WHAT TO WORK ON: For the entries presented below, indicate the number of lines that include the word "config", adding nothing else.

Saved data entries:
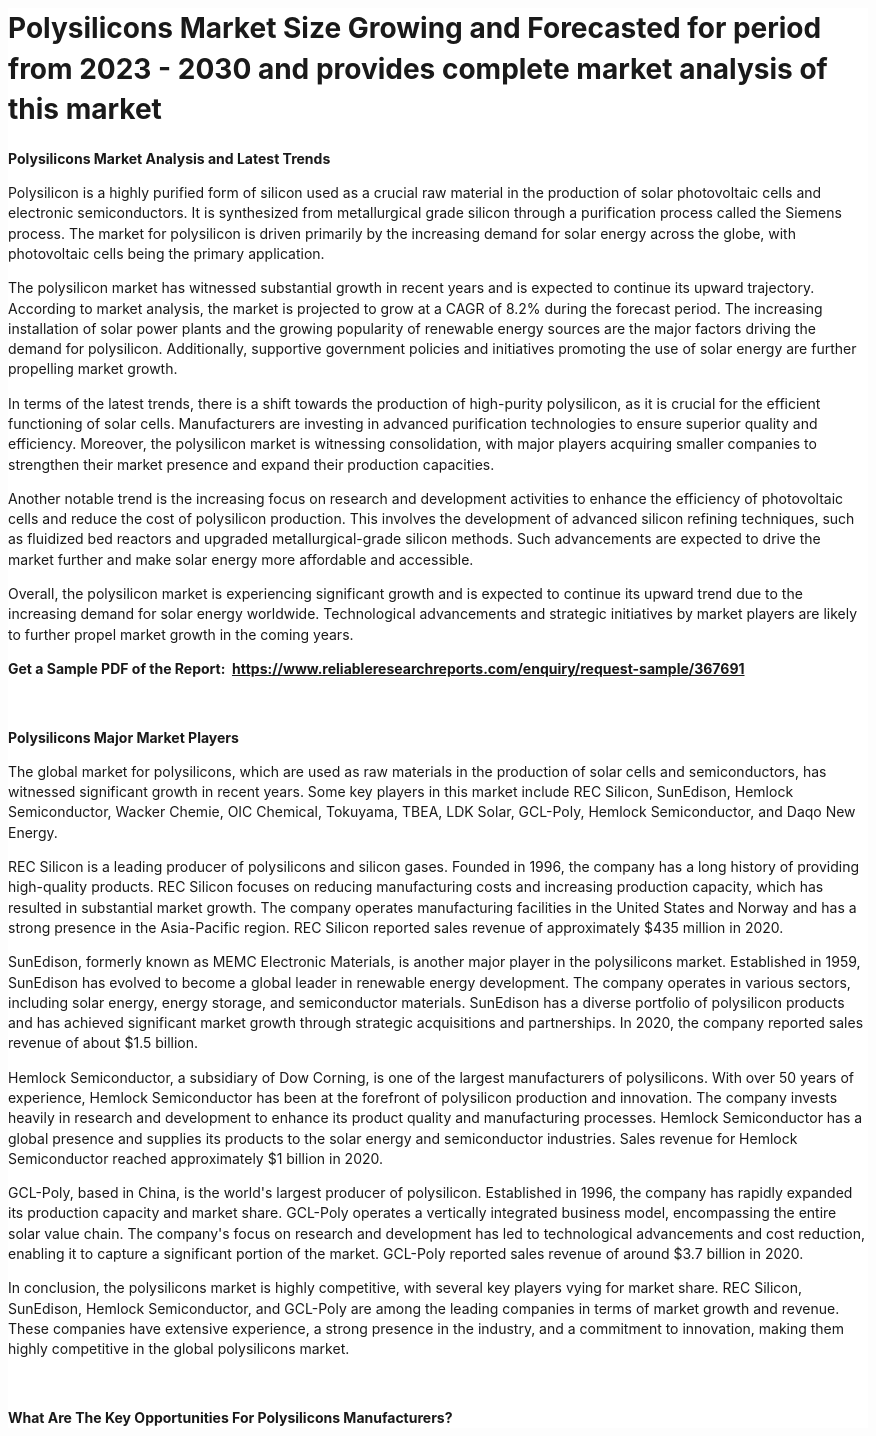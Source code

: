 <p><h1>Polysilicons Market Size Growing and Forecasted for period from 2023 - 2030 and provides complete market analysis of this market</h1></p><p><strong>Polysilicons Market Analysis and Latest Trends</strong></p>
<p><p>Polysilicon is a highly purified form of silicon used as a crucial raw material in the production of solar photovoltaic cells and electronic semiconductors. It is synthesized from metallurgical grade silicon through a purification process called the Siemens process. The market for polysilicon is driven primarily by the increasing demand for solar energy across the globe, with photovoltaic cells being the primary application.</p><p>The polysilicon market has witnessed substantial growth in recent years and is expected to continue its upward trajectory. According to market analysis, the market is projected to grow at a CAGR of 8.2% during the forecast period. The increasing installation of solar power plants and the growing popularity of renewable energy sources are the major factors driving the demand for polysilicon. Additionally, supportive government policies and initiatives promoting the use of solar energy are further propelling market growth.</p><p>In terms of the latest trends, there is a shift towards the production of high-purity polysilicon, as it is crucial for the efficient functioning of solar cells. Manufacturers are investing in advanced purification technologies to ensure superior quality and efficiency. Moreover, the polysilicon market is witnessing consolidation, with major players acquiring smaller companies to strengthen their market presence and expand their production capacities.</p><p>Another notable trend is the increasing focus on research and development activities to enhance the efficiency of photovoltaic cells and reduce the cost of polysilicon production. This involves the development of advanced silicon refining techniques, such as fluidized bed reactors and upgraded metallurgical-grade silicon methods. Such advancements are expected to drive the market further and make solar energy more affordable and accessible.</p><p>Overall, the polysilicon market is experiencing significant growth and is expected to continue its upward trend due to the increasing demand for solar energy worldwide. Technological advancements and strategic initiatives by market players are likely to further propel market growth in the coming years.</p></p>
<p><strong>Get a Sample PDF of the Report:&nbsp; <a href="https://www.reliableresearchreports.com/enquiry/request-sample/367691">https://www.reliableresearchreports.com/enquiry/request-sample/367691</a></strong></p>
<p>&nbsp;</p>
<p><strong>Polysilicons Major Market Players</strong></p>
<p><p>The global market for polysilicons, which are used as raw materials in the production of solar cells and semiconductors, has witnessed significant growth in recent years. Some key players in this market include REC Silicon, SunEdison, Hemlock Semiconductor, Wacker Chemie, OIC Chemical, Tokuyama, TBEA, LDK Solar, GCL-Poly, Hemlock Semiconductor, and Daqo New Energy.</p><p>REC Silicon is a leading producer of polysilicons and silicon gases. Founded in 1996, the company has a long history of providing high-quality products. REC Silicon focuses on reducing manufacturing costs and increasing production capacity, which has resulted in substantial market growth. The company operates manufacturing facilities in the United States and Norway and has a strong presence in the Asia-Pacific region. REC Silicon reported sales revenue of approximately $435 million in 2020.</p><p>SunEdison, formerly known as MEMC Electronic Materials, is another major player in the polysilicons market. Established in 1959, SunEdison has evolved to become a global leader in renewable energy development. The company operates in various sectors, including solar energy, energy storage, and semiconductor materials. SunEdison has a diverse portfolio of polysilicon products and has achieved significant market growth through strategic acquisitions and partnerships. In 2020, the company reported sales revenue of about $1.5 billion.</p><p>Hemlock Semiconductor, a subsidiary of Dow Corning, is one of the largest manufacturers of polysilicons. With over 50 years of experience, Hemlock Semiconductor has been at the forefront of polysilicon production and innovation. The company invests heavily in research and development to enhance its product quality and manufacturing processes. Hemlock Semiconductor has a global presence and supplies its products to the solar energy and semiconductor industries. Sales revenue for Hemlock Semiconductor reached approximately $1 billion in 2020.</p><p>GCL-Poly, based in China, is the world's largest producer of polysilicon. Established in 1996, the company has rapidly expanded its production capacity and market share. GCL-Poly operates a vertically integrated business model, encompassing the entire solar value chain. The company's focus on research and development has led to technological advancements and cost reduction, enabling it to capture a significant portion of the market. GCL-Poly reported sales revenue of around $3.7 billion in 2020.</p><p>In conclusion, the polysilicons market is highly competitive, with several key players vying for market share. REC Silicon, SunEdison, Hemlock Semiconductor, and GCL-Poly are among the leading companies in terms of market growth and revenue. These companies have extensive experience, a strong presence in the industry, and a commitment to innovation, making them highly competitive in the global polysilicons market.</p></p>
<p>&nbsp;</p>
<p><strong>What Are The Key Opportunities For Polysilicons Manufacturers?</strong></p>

...

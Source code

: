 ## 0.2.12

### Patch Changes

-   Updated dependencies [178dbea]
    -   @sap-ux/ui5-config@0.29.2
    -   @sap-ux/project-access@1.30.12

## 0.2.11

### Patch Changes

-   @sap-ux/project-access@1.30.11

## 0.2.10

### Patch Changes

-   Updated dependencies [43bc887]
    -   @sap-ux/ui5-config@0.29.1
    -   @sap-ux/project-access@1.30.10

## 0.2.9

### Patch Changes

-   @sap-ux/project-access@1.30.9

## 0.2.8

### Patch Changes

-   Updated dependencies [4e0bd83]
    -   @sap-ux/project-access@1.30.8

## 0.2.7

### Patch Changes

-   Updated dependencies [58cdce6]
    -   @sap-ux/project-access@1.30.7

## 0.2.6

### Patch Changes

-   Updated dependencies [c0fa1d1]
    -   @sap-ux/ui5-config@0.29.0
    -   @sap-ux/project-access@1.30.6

YOUR SOLUTION: 3